Etant donné que les lois de la physique et de la chimie sont universelles3, nous pouvons raisonnablement inférer les principales à partir des observations faites sur Terre. Les éléments de base nécessaires à la vie sont l’eau à l’état liquide, une source d’énergie stable à long terme et un certain nombre d’éléments chimiques : les bactéries ont besoin d’hydrogène, de carbone, d’azote, d’oxygène, de sodium, de magnésium, de phosphore, de soufre, de chlore, de potassium, de calcium, de manganèse, de fer, cobalt, cuivre, zinc et molybdène ; le corps humain requiert en outre dix autres éléments. Bien sûr, ces seuls ingrédients de base ne suffisent pas à garantir l’apparition de la vie : qui veut cuire un gâteau doit encore suivre soigneusement la recette.
Pour déterminer la probabilité d’une vie intelligente ailleurs dans la Voie Lactée, nous devons considérer conjointement les conditions nécessaires à l’apparition du vivant et aussi celles nécessaires à son entretien. Exemples du premier groupe : une source d’éléments lourds, requis pour composer une planète semblable à la terre avec les organismes qu’elle contient (ceci exclut d’emblée la plupart des étoiles « vieilles », qui se composent d’hydrogène et d’hélium) ; une source d’éléments radioactifs qui maintiendront la chaleur interne de la planète (ceci exclut les étoiles « récentes ») ; et une source d’eau liquide (qui peut provenir des comètes).
Ces contraintes limitent les lieux de la Voie Lactée où la vie aurait pu surgir. Les éléments lourds sont plus abondants dans les régions intérieures de la galaxie, et des planètes semblable à la terre n’auraient pas pu se former tôt dans l’histoire de la Voie Lactée car la concentration d’éléments lourds était trop faible. Il n’existe qu’une mince « fenêtre d’opportunité » -tant dans l’espace que dans le temps- pour que la vie ait pu apparaître dans la Voie Lactée.
Les conditions nécessaires au maintient de la vie diffèrent, de celles nécessaire à son apparition et, dans certain, cas semblent les contredire.
Citons : la présence d’une grande lune pour stabiliser l’axe de la planète dans ses oscillations et ralentir sa rotation ; l’absence de nova et de supernova à proximité ; une orbite circulaire dans le plan de la Voie Lactée ; et la présence d’une « géante gazeuse » -une planète telle que Jupiter- pour réguler le flux des comètes. Je pourrais ajouter à cette liste plus de deux douzaines d’autres contraintes astronomiques.

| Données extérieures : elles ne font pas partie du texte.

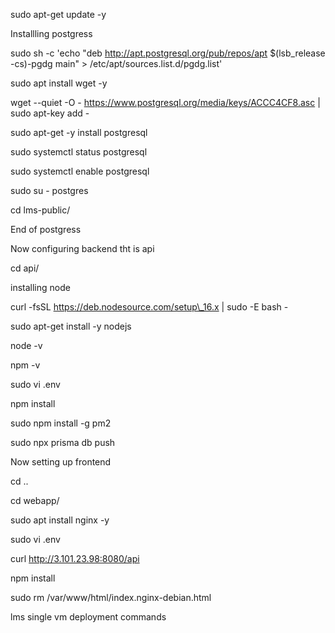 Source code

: sudo apt-get update -y

Installling postgress

sudo sh -c 'echo "deb http://apt.postgresql.org/pub/repos/apt $(lsb\_release -cs)-pgdg main" \> /etc/apt/sources.list.d/pgdg.list'

sudo apt install wget -y

wget --quiet -O - https://www.postgresql.org/media/keys/ACCC4CF8.asc | sudo apt-key add -

sudo apt-get -y install postgresql

sudo systemctl status postgresql

sudo systemctl enable postgresql

sudo su - postgres

cd lms-public/

End of postgress

Now configuring backend tht is api

cd api/

installing node

curl -fsSL https://deb.nodesource.com/setup\_16.x | sudo -E bash -

sudo apt-get install -y nodejs

node -v

npm -v

sudo vi .env

npm install

sudo npm install -g pm2

sudo npx prisma db push

Now setting up frontend

cd ..

cd webapp/

sudo apt install nginx -y

sudo vi .env

curl http://3.101.23.98:8080/api

npm install

sudo rm /var/www/html/index.nginx-debian.html

lms single vm deployment commands
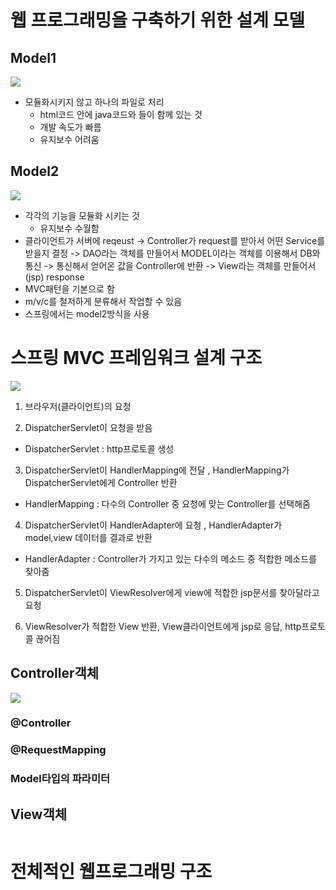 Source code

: # 웹 프로그래밍을 구축하기 위한 설계 모델

## Model1 
<img src="https://user-images.githubusercontent.com/48792230/113826737-7a377500-97bd-11eb-8392-204f88deb6e7.PNG">

* 모듈화시키지 않고 하나의 파일로 처리
  * html코드 안에 java코드와 <tag>들이 함께 있는 것 
  * 개발 속도가 빠름
  * 유지보수 어려움

## Model2
<img src="https://user-images.githubusercontent.com/48792230/113826741-7b68a200-97bd-11eb-8b53-1a6e5df768d9.PNG">

* 각각의 기능을 모듈화 시키는 것
  * 유지보수 수월함
* 클라이언트가 서버에 reqeust -> Controller가 request를 받아서 어떤 Service를 받을지 결정 -> DAO라는 객체를 만들어서 MODEL이라는 객체를 이용해서 DB와 통신 -> 통신해서 얻어온 값을 Controller에 반환 -> View라는 객체를 만들어서 (jsp) response
* MVC패턴을 기본으로 함
 * m/v/c를 철저하게 분류해서 작업할 수 있음
 * 스프링에서는 model2방식을 사용 


# 스프링 MVC 프레임워크 설계 구조
<img src="https://user-images.githubusercontent.com/48792230/113826742-7b68a200-97bd-11eb-8128-a22aeb253f0f.PNG">

1. 브라우저(클라이언트)의 요청

2. DispatcherServlet이 요청을 받음
 * DispatcherServlet : http프로토콜 생성

3. DispatcherServlet이 HandlerMapping에 전달 , HandlerMapping가 DispatcherServlet에게 Controller 반환
 * HandlerMapping : 다수의 Controller 중 요청에 맞는 Controller를 선택해줌

4. DispatcherServlet이 HandlerAdapter에 요청 , HandlerAdapter가 model,view 데이터를 결과로 반환
 * HandlerAdapter : Controller가 가지고 있는 다수의 메소드 중 적합한 메소드를 찾아줌

5. DispatcherServlet이 ViewResolver에게 view에 적합한 jsp문서를 찾아달라고 요청

6. ViewResolver가 적합한 View 반환, View클라이언트에게 jsp로 응답, http프로토콜 끊어짐


## Controller객체
<img src="https://user-images.githubusercontent.com/48792230/113826745-7c013880-97bd-11eb-8b58-5407038f6ae6.PNG">

### @Controller

### @RequestMapping

### Model타입의 파라미터

## View객체
<img src="">


# 전체적인 웹프로그래밍 구조
<img src="">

De récentes découvertes en astronomie affaiblissent fortement la cause de la vie extraterrestre, en montrant à quel point l’univers est dangereux. Les explosions de rayons gamma produisent finalement beaucoup plus de radiations qu’on ne le croyait. Avec le télescope spatial Hubble, les astronomes ont pu observer que la plupart des grandes galaxies abritent de massifs trous noirs à leur centres, lesquels émettent aussi de prodigieuses quantités de radiations nocives. Et le lien entre le cratère d’un météore près de Chicxulub, au Mexique, et la disparition des dinosaures, montrent combien la vie est vulnérable à la moindre catastrophe planétaire4.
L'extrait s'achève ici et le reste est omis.